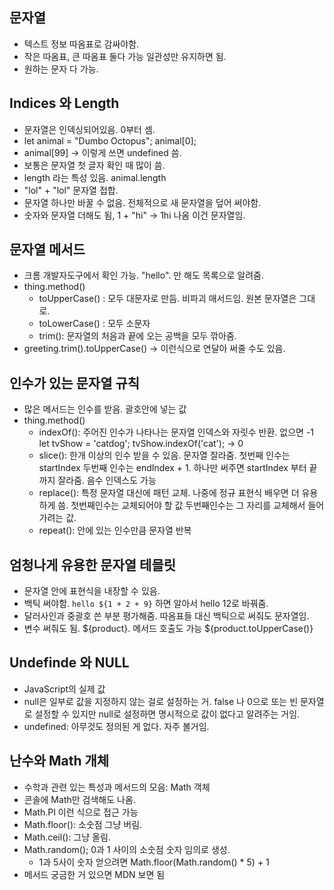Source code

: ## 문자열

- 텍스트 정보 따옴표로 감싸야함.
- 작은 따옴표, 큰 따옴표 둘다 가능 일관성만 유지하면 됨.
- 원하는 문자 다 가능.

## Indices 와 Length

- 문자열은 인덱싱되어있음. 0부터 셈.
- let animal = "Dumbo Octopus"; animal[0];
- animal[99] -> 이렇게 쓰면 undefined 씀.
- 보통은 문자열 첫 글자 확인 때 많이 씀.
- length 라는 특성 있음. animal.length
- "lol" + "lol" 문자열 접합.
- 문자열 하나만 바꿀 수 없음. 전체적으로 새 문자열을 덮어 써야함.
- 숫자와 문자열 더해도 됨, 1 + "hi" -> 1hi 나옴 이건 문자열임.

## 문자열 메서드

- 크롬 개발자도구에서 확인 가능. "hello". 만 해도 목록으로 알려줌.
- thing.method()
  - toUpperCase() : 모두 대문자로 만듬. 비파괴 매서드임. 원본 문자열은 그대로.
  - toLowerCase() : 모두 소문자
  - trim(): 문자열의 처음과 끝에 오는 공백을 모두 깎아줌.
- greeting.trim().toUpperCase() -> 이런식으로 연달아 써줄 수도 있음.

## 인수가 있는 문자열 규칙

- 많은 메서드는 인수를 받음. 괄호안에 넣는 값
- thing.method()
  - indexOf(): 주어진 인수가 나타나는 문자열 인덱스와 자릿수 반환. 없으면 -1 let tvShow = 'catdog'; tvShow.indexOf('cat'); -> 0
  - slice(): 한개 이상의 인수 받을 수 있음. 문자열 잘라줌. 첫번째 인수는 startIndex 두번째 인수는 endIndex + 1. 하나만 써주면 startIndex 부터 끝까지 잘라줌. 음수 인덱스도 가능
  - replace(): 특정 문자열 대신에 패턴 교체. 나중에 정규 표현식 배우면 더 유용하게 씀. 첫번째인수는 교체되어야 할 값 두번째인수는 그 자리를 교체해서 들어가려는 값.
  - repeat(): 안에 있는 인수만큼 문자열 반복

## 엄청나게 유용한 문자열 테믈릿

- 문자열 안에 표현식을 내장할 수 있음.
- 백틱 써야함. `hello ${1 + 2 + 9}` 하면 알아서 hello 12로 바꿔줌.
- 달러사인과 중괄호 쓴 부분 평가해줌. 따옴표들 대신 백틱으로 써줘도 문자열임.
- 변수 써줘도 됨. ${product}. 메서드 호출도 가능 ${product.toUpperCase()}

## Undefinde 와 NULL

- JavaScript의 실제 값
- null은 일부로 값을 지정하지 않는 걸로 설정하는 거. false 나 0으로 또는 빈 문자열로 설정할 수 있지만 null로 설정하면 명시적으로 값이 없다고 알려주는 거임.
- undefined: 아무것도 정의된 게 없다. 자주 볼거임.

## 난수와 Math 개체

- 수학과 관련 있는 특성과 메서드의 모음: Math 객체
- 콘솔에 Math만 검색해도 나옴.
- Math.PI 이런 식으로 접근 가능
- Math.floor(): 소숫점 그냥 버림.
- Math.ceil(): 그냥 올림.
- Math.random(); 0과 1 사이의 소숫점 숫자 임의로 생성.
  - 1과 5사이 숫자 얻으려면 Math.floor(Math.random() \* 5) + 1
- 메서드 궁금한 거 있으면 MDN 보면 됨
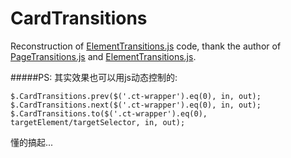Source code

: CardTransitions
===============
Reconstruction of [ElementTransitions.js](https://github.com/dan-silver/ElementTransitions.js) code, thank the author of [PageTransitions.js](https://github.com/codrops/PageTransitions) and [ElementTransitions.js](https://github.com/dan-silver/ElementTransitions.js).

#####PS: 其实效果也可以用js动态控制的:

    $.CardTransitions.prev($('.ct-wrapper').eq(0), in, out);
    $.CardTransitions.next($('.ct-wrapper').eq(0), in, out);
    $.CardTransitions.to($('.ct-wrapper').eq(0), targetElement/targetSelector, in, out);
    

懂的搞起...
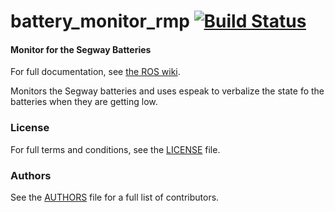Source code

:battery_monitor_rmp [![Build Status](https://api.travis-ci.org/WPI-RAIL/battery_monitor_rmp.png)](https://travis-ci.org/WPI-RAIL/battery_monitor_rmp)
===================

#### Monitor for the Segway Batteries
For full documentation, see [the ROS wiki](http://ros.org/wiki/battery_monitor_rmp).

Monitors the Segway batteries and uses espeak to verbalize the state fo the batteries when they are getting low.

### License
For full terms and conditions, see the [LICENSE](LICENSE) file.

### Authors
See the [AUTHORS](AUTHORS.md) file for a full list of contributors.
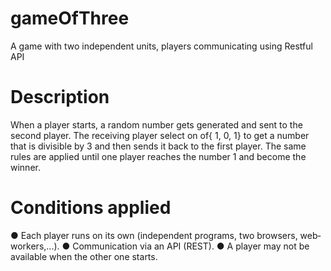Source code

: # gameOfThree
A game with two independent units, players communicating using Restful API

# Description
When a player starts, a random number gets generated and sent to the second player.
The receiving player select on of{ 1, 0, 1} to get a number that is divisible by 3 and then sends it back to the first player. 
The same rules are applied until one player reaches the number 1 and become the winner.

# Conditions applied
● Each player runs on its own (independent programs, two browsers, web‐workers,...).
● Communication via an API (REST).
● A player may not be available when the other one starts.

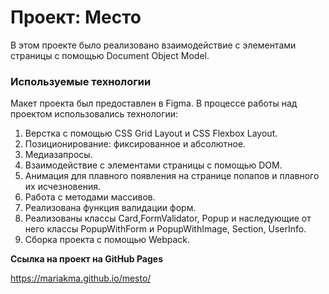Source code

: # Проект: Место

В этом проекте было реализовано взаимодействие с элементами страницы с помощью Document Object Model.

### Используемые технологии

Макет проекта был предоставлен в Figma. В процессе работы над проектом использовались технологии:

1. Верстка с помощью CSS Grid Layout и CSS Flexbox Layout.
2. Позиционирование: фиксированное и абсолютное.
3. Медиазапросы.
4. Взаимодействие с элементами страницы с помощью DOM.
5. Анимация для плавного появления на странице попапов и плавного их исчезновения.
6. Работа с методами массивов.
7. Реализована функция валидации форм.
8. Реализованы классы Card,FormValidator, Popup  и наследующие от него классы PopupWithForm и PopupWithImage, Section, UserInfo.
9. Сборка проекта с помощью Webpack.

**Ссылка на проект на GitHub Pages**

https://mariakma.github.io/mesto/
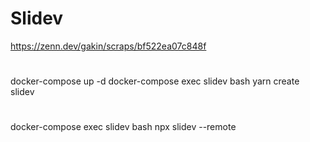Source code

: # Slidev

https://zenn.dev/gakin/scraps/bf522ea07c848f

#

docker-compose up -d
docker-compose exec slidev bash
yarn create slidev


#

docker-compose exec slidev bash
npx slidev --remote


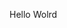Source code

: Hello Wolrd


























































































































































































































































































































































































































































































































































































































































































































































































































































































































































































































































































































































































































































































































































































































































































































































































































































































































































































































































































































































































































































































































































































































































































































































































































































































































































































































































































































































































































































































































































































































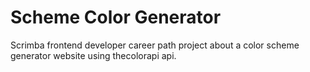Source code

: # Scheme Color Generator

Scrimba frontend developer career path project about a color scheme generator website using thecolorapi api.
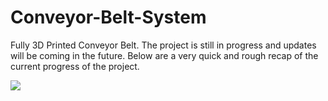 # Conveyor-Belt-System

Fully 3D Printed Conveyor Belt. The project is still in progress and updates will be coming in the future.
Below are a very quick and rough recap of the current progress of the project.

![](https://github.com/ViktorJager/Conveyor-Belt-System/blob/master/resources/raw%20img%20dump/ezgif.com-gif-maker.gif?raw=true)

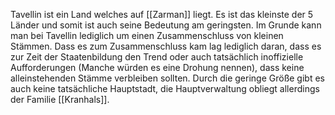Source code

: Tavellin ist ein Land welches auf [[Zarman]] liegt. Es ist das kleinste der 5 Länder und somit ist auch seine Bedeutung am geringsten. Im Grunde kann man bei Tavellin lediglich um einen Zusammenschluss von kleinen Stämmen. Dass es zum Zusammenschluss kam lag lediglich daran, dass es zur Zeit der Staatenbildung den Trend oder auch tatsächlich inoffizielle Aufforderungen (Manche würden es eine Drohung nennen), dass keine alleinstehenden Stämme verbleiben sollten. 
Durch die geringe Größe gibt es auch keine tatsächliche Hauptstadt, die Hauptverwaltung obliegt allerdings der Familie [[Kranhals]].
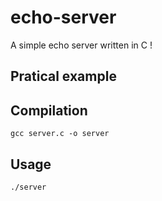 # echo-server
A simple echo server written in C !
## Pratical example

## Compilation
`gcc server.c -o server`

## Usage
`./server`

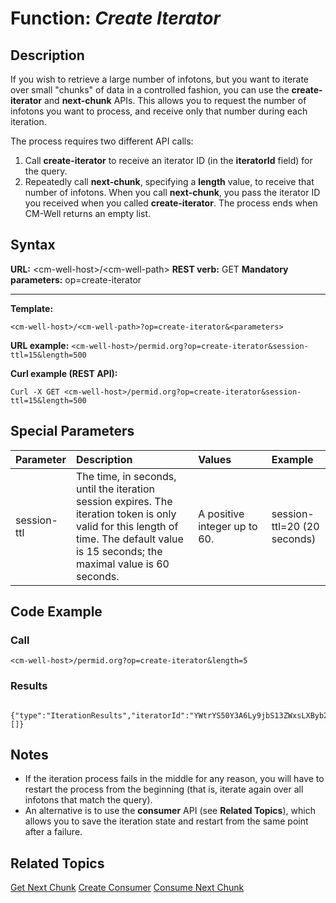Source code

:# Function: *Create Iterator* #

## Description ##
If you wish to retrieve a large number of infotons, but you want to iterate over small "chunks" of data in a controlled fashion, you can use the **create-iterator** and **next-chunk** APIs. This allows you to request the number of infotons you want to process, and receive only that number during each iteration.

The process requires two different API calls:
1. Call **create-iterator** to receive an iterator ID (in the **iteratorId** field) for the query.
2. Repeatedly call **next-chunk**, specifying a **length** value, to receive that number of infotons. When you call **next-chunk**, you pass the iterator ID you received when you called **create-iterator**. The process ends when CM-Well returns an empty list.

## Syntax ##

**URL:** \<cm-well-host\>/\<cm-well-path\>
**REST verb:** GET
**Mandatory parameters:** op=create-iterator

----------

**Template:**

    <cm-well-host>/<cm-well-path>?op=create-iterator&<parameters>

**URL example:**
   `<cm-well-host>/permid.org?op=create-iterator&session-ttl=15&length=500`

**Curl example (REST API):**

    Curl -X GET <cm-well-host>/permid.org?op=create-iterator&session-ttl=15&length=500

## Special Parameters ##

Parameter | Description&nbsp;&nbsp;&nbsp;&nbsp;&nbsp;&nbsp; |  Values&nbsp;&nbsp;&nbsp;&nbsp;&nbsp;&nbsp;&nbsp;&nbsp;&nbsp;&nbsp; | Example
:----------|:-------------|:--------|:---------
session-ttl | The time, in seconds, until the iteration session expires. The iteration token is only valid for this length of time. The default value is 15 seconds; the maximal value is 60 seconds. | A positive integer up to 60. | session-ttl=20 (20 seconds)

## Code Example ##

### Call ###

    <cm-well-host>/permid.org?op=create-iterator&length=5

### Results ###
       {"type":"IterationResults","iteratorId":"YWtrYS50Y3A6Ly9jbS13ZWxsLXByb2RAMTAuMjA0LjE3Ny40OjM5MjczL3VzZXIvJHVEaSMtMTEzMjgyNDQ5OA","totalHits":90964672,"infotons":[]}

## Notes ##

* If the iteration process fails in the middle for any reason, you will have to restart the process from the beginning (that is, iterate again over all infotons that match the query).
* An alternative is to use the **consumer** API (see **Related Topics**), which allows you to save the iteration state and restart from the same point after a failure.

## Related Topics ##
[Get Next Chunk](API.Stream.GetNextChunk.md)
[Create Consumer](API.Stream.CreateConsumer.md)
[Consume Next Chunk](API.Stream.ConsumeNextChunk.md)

::::::

_WHAT YOU SHOULD DO:_ Copy back, word for word, every line between the top of the material above and the line that contains "- 크롬 개발자도구에서", both included, without any pictures.

_RESULT OF THE TASK:_
Source code

: ## 문자열

- 텍스트 정보 따옴표로 감싸야함.
- 작은 따옴표, 큰 따옴표 둘다 가능 일관성만 유지하면 됨.
- 원하는 문자 다 가능.

## Indices 와 Length

- 문자열은 인덱싱되어있음. 0부터 셈.
- let animal = "Dumbo Octopus"; animal[0];
- animal[99] -> 이렇게 쓰면 undefined 씀.
- 보통은 문자열 첫 글자 확인 때 많이 씀.
- length 라는 특성 있음. animal.length
- "lol" + "lol" 문자열 접합.
- 문자열 하나만 바꿀 수 없음. 전체적으로 새 문자열을 덮어 써야함.
- 숫자와 문자열 더해도 됨, 1 + "hi" -> 1hi 나옴 이건 문자열임.

## 문자열 메서드

- 크롬 개발자도구에서 확인 가능. "hello". 만 해도 목록으로 알려줌.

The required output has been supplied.